(Document images with source code)
:::

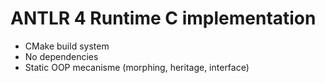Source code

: # ANTLR 4 Runtime C implementation

+ CMake build system
+ No dependencies
+ Static OOP mecanisme (morphing, heritage, interface)
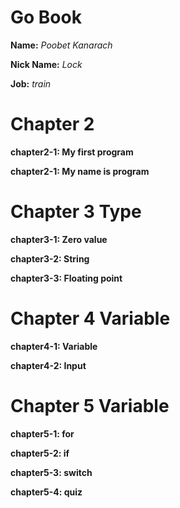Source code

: # Go Book

**Name:** *Poobet Kanarach*

**Nick Name:** *Lock*

**Job:** *train*

# Chapter 2

**chapter2-1: My first program**

**chapter2-1: My name is program**

# Chapter 3 Type

**chapter3-1: Zero value**

**chapter3-2: String**

**chapter3-3: Floating point**

# Chapter 4 Variable

**chapter4-1: Variable**

**chapter4-2: Input**

# Chapter 5 Variable

**chapter5-1: for**

**chapter5-2: if**

**chapter5-3: switch**

**chapter5-4: quiz**

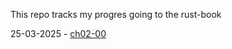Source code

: This repo tracks my progres going to the rust-book

25-03-2025 - [ch02-00](https://rust-book.cs.brown.edu/ch02-00-guessing-game-tutorial.html)
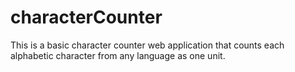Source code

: # characterCounter
This is a basic character counter web application that counts each alphabetic character from any language as one unit.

:::

**Your task:**
Repeat every record precisely. Any picture among them stays out of the copy.

**Answer space:**
Source code

: # ANTLR 4 Runtime C implementation

+ CMake build system
+ No dependencies
+ Static OOP mecanisme (morphing, heritage, interface)
Source code

: # Go Book

**Name:** *Poobet Kanarach*

**Nick Name:** *Lock*

**Job:** *train*

# Chapter 2

**chapter2-1: My first program**

**chapter2-1: My name is program**

# Chapter 3 Type

**chapter3-1: Zero value**

**chapter3-2: String**

**chapter3-3: Floating point**

# Chapter 4 Variable

**chapter4-1: Variable**

**chapter4-2: Input**

# Chapter 5 Variable

**chapter5-1: for**

**chapter5-2: if**

**chapter5-3: switch**

**chapter5-4: quiz**

Source code

: This repo tracks my progres going to the rust-book

25-03-2025 - [ch02-00](https://rust-book.cs.brown.edu/ch02-00-guessing-game-tutorial.html)
Source code

: # characterCounter
This is a basic character counter web application that counts each alphabetic character from any language as one unit.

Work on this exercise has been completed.